She spares a glance back at it, burned and crumbled to the ground. A frown appears on thin, chapped lips at the memories that resurface from the sorrowful sight. Tears fill her eyes as she recalls the body of Pearl #03, the pearl she would share books she had stolen from the upper caste library with.

"I miss home."

* * *

 

Garnet raised a shot glass to her lips, taking a shot of whiskey that burned her throat as it slid down. Setting the glass back down on the scratched wooden counter, she let out a small sigh as she rubbed her eyes. From the corner of her eye, she spotted a woman taking a seat beside her. She regarded the woman with a side glance; the sight of her pink-hair made her blue and brown eyes widen.

"Now, you are just the person I'm looking for." The woman purrs. Garnet turned her head towards her.

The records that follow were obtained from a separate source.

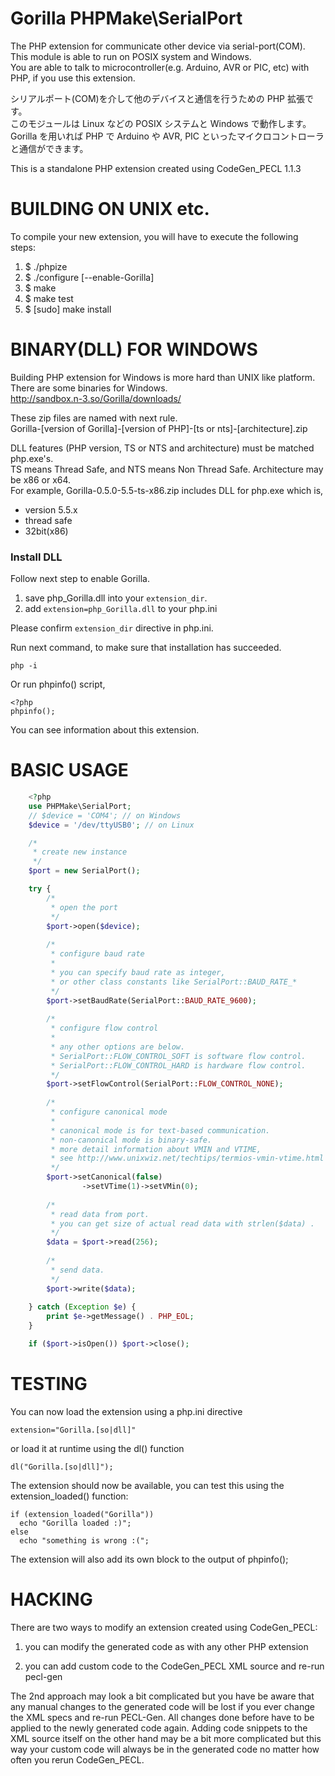 Gorilla PHPMake\SerialPort
==========================
The PHP extension for communicate other device via serial-port(COM).  
This module is able to run on POSIX system and Windows.  
You are able to talk to microcontroller(e.g. Arduino, AVR or PIC, etc) with PHP, if you use this extension.

シリアルポート(COM)を介して他のデバイスと通信を行うための PHP 拡張です。  
このモジュールは Linux などの POSIX システムと Windows で動作します。  
Gorilla を用いれば PHP で Arduino や AVR, PIC といったマイクロコントローラと通信ができます。

This is a standalone PHP extension created using CodeGen_PECL 1.1.3


BUILDING ON UNIX etc.
=====================

To compile your new extension, you will have to execute the following steps:

1.  $ ./phpize
2.  $ ./configure [--enable-Gorilla] 
3.  $ make
4.  $ make test
5.  $ [sudo] make install


BINARY(DLL) FOR WINDOWS
=======================

Building PHP extension for Windows is more hard than UNIX like platform.  
There are some binaries for Windows.  
http://sandbox.n-3.so/Gorilla/downloads/

These zip files are named with next rule.  
Gorilla-[version of Gorilla]-[version of PHP]-[ts or nts]-[architecture].zip

DLL features (PHP version, TS or NTS and architecture) must be matched php.exe's.  
TS means Thread Safe, and NTS means Non Thread Safe. Architecture may be x86 or x64.  
For example, Gorilla-0.5.0-5.5-ts-x86.zip includes DLL for php.exe which is,

 * version 5.5.x
 * thread safe 
 * 32bit(x86)


### Install DLL

Follow next step to enable Gorilla.

 1. save php_Gorilla.dll into your ```extension_dir```.
 2. add ```extension=php_Gorilla.dll``` to your php.ini

Please confirm ```extension_dir``` directive in php.ini.

Run next command, to make sure that installation has succeeded.

    php -i

Or run phpinfo() script,

    <?php
    phpinfo();

You can see information about this extension.


BASIC USAGE
===========

```php
    <?php
    use PHPMake\SerialPort;
    // $device = 'COM4'; // on Windows
    $device = '/dev/ttyUSB0'; // on Linux 

    /*
     * create new instance
     */
    $port = new SerialPort();

    try {
        /* 
         * open the port
         */
        $port->open($device);
    
        /*
         * configure baud rate
         *
         * you can specify baud rate as integer, 
         * or other class constants like SerialPort::BAUD_RATE_*
         */
        $port->setBaudRate(SerialPort::BAUD_RATE_9600);
    
        /*
         * configure flow control
         * 
         * any other options are below.
         * SerialPort::FLOW_CONTROL_SOFT is software flow control.
         * SerialPort::FLOW_CONTROL_HARD is hardware flow control.
         */
        $port->setFlowControl(SerialPort::FLOW_CONTROL_NONE);
    
        /*
         * configure canonical mode
         * 
         * canonical mode is for text-based communication.
         * non-canonical mode is binary-safe.
         * more detail information about VMIN and VTIME, 
         * see http://www.unixwiz.net/techtips/termios-vmin-vtime.html
         */
        $port->setCanonical(false)
                ->setVTime(1)->setVMin(0);
    
        /*
         * read data from port.
         * you can get size of actual read data with strlen($data) .
         */
        $data = $port->read(256);
    
        /*
         * send data.
         */
        $port->write($data);
    
    } catch (Exception $e) {
        print $e->getMessage() . PHP_EOL;
    }

    if ($port->isOpen()) $port->close();

```


TESTING
=======

You can now load the extension using a php.ini directive

    extension="Gorilla.[so|dll]"

or load it at runtime using the dl() function

    dl("Gorilla.[so|dll]");

The extension should now be available, you can test this
using the extension_loaded() function:

    if (extension_loaded("Gorilla"))
      echo "Gorilla loaded :)";
    else
      echo "something is wrong :(";

The extension will also add its own block to the output
of phpinfo();




HACKING
=======

There are two ways to modify an extension created using CodeGen_PECL:

1) you can modify the generated code as with any other PHP extension
  
2) you can add custom code to the CodeGen_PECL XML source and re-run pecl-gen

The 2nd approach may look a bit complicated but you have be aware that any
manual changes to the generated code will be lost if you ever change the
XML specs and re-run PECL-Gen. All changes done before have to be applied
to the newly generated code again.
Adding code snippets to the XML source itself on the other hand may be a 
bit more complicated but this way your custom code will always be in the
generated code no matter how often you rerun CodeGen_PECL.

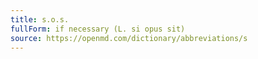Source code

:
 ```yaml
---
title: s.o.s.
fullForm: if necessary (L. si opus sit)
source: https://openmd.com/dictionary/abbreviations/s
---
```

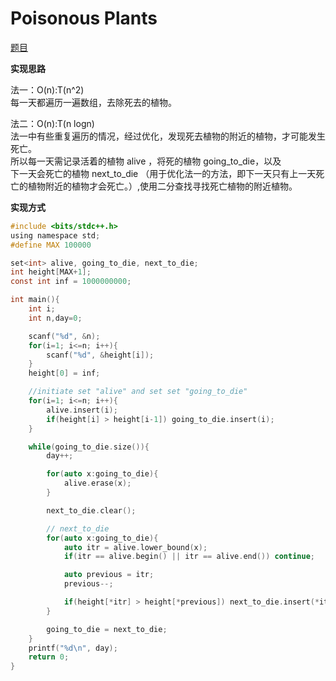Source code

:# Poisonous Plants

[题目](https://www.hackerrank.com/challenges/poisonous-plants/problem)  
 
**实现思路**

法一：O(n):T(n^2)  
每一天都遍历一遍数组，去除死去的植物。

法二：O(n):T(n logn)  
法一中有些重复遍历的情况，经过优化，发现死去植物的附近的植物，才可能发生死亡。  
所以每一天需记录活着的植物 alive ，将死的植物 going_to_die，以及  
下一天会死亡的植物 next_to_die （用于优化法一的方法，即下一天只有上一天死亡的植物附近的植物才会死亡。）,使用二分查找寻找死亡植物的附近植物。  

**实现方式**  

```c
#include <bits/stdc++.h>
using namespace std;
#define MAX 100000

set<int> alive, going_to_die, next_to_die;
int height[MAX+1];
const int inf = 1000000000;

int main(){
    int i;
    int n,day=0;

    scanf("%d", &n);
    for(i=1; i<=n; i++){
        scanf("%d", &height[i]);
    }
    height[0] = inf;

    //initiate set "alive" and set set "going_to_die"
    for(i=1; i<=n; i++){
        alive.insert(i);
        if(height[i] > height[i-1]) going_to_die.insert(i);
    }

    while(going_to_die.size()){
        day++;

        for(auto x:going_to_die){
            alive.erase(x);
        }

        next_to_die.clear();

        // next_to_die
        for(auto x:going_to_die){
            auto itr = alive.lower_bound(x);
            if(itr == alive.begin() || itr == alive.end()) continue;

            auto previous = itr;
            previous--;

            if(height[*itr] > height[*previous]) next_to_die.insert(*itr);
        }

        going_to_die = next_to_die;
    }
    printf("%d\n", day);
    return 0;
}

```
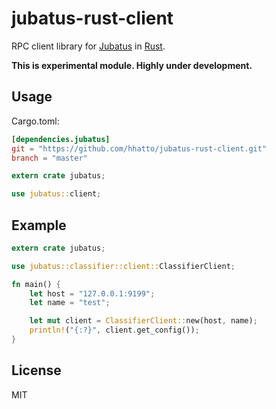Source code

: jubatus-rust-client
===================

RPC client library for [Jubatus](http://jubat.us/) in [Rust](https://www.rust-lang.org/). 

**This is experimental module. Highly under development.**

## Usage

Cargo.toml:

```toml
[dependencies.jubatus]
git = "https://github.com/hhatto/jubatus-rust-client.git"
branch = "master"
```

```rust
extern crate jubatus;

use jubatus::client;
```

## Example

```rust
extern crate jubatus;

use jubatus::classifier::client::ClassifierClient;

fn main() {
    let host = "127.0.0.1:9199";
    let name = "test";

    let mut client = ClassifierClient::new(host, name);
    println!("{:?}", client.get_config());
}
```

## License

MIT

"Huh." There was no disbelief in Garnet's tone, only boredom, as if she had heard the line a thousand times before. The pink-haired woman smiled.

"Oh yes. So many viable men and woman in this bar, but you- you caught my eye. Strong, beautiful, and you look like you can handle your own. My type of woman" Was she flirting? A soft chuckle spills from Garnet's thick lips.

"Not looking for personality, huh?” Garnet said. The woman laughs.

"Oh, I'm sure you’re a lovely person, but that's not what I'm looking for." Her vibrant green eyes become half lidded as she snakes her arm over to Garnet's bicep. Garnet's eyes drag down over the woman's body, examining her. They move from her head to her legs and back up, lingering on her breasts longer than they should have. She made eye contact with the woman again.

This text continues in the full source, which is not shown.